#### [Data for this exercise]

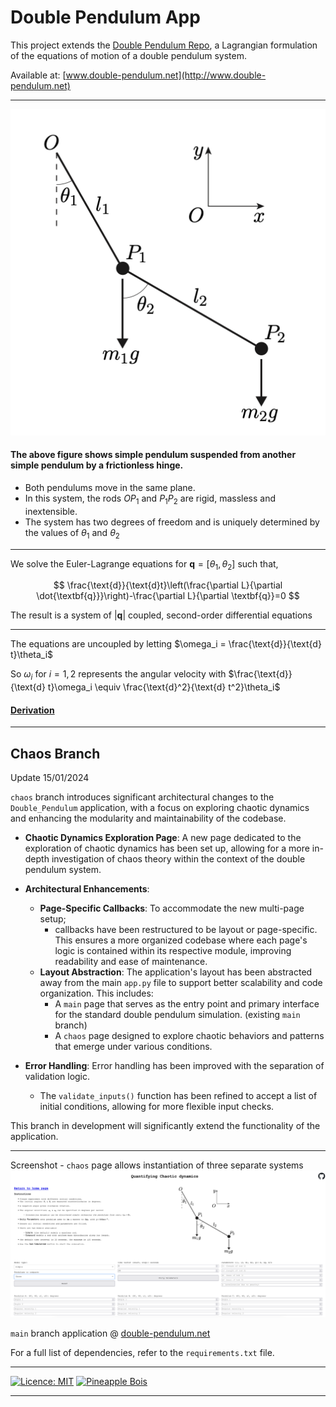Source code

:# Double Pendulum App

This project extends the [Double Pendulum Repo](https://github.com/pineapple-bois/Double_Pendulum), a Lagrangian formulation of the equations of motion of a double pendulum system. 

Available at:
[www.double-pendulum.net](http://www.double-pendulum.net)

----

![img](assets/Double_Pendulum.png)

#### The above figure shows simple pendulum suspended from another simple pendulum by a frictionless hinge. 
- Both pendulums move in the same plane. 
- In this system, the rods $OP_1$ and $P_1P_2$ are rigid, massless and inextensible.
- The system has two degrees of freedom and is uniquely determined by the values of $\theta_1$ and $\theta_2$

----

We solve the Euler-Lagrange equations for $\textbf{q} = [\theta_1, \theta_2]$ such that, 

$$
\frac{\text{d}}{\text{d}t}\left(\frac{\partial L}{\partial \dot{\textbf{q}}}\right)-\frac{\partial L}{\partial \textbf{q}}=0
$$

The result is a system of $|\textbf{q}|$ coupled, second-order differential equations

----

The equations are uncoupled by letting $\omega_i = \frac{\text{d}}{\text{d} t}\theta_i$

So $\omega_i$ for $i=1,2$ represents the angular velocity with $\frac{\text{d}}{\text{d} t}\omega_i \equiv \frac{\text{d}^2}{\text{d} t^2}\theta_i$

#### [Derivation](https://github.com/pineapple-bois/Double_Pendulum/blob/master/Derivation.ipynb)

----

## Chaos Branch

Update 15/01/2024

`chaos` branch introduces significant architectural changes to the `Double_Pendulum` application, with a focus on exploring chaotic dynamics and enhancing the modularity and maintainability of the codebase.

- **Chaotic Dynamics Exploration Page**: A new page dedicated to the exploration of chaotic dynamics has been set up, allowing for a more in-depth investigation of chaos theory within the context of the double pendulum system.

- **Architectural Enhancements**: 
    - **Page-Specific Callbacks**: To accommodate the new multi-page setup; 
      - callbacks have been restructured to be layout or page-specific. This ensures a more organized codebase where each page's logic is contained within its respective module, improving readability and ease of maintenance.
    - **Layout Abstraction**: The application's layout has been abstracted away from the main `app.py` file to support better scalability and code organization. This includes:
      - A `main` page that serves as the entry point and primary interface for the standard double pendulum simulation. (existing `main` branch)
      - A `chaos` page designed to explore chaotic behaviors and patterns that emerge under various conditions.
- **Error Handling**: Error handling has been improved with the separation of validation logic. 
  - The `validate_inputs()` function has been refined to accept a list of initial conditions, allowing for more flexible input checks.


This branch in development will significantly extend the functionality of the application.

----

Screenshot - `chaos` page allows instantiation of three separate systems
![img](assets/chaos_page.png)

`main` branch application @ [double-pendulum.net](http://www.double-pendulum.net)

For a full list of dependencies, refer to the `requirements.txt` file.

----

[![Licence: MIT](https://img.shields.io/badge/Licence-MIT-yellow.svg)](LICENSE.md) [![Pineapple Bois](https://img.shields.io/badge/Website-Pineapple_Bois-5087B2.svg?style=flat&logo=telegram)](https://pineapple-bois.github.io)

----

#### [About this exercise]
Above is a listing with pictures. Write it out exactly without them.

#### [Response area]
Source code

:# Double Pendulum App

This project extends the [Double Pendulum Repo](https://github.com/pineapple-bois/Double_Pendulum), a Lagrangian formulation of the equations of motion of a double pendulum system. 

Available at:
[www.double-pendulum.net](http://www.double-pendulum.net)

----

![img](assets/Double_Pendulum.png)

#### The above figure shows simple pendulum suspended from another simple pendulum by a frictionless hinge. 
- Both pendulums move in the same plane. 
- In this system, the rods $OP_1$ and $P_1P_2$ are rigid, massless and inextensible.
- The system has two degrees of freedom and is uniquely determined by the values of $\theta_1$ and $\theta_2$

----

We solve the Euler-Lagrange equations for $\textbf{q} = [\theta_1, \theta_2]$ such that, 

$$
\frac{\text{d}}{\text{d}t}\left(\frac{\partial L}{\partial \dot{\textbf{q}}}\right)-\frac{\partial L}{\partial \textbf{q}}=0
$$

The result is a system of $|\textbf{q}|$ coupled, second-order differential equations

----

The equations are uncoupled by letting $\omega_i = \frac{\text{d}}{\text{d} t}\theta_i$

So $\omega_i$ for $i=1,2$ represents the angular velocity with $\frac{\text{d}}{\text{d} t}\omega_i \equiv \frac{\text{d}^2}{\text{d} t^2}\theta_i$

#### [Derivation](https://github.com/pineapple-bois/Double_Pendulum/blob/master/Derivation.ipynb)

----

## Chaos Branch

Update 15/01/2024

`chaos` branch introduces significant architectural changes to the `Double_Pendulum` application, with a focus on exploring chaotic dynamics and enhancing the modularity and maintainability of the codebase.

- **Chaotic Dynamics Exploration Page**: A new page dedicated to the exploration of chaotic dynamics has been set up, allowing for a more in-depth investigation of chaos theory within the context of the double pendulum system.

- **Architectural Enhancements**: 
    - **Page-Specific Callbacks**: To accommodate the new multi-page setup; 
      - callbacks have been restructured to be layout or page-specific. This ensures a more organized codebase where each page's logic is contained within its respective module, improving readability and ease of maintenance.
    - **Layout Abstraction**: The application's layout has been abstracted away from the main `app.py` file to support better scalability and code organization. This includes:
      - A `main` page that serves as the entry point and primary interface for the standard double pendulum simulation. (existing `main` branch)
      - A `chaos` page designed to explore chaotic behaviors and patterns that emerge under various conditions.
- **Error Handling**: Error handling has been improved with the separation of validation logic. 
  - The `validate_inputs()` function has been refined to accept a list of initial conditions, allowing for more flexible input checks.


This branch in development will significantly extend the functionality of the application.

----

Screenshot - `chaos` page allows instantiation of three separate systems
![img](assets/chaos_page.png)

`main` branch application @ [double-pendulum.net](http://www.double-pendulum.net)

For a full list of dependencies, refer to the `requirements.txt` file.

----

[![Licence: MIT](https://img.shields.io/badge/Licence-MIT-yellow.svg)](LICENSE.md) [![Pineapple Bois](https://img.shields.io/badge/Website-Pineapple_Bois-5087B2.svg?style=flat&logo=telegram)](https://pineapple-bois.github.io)

----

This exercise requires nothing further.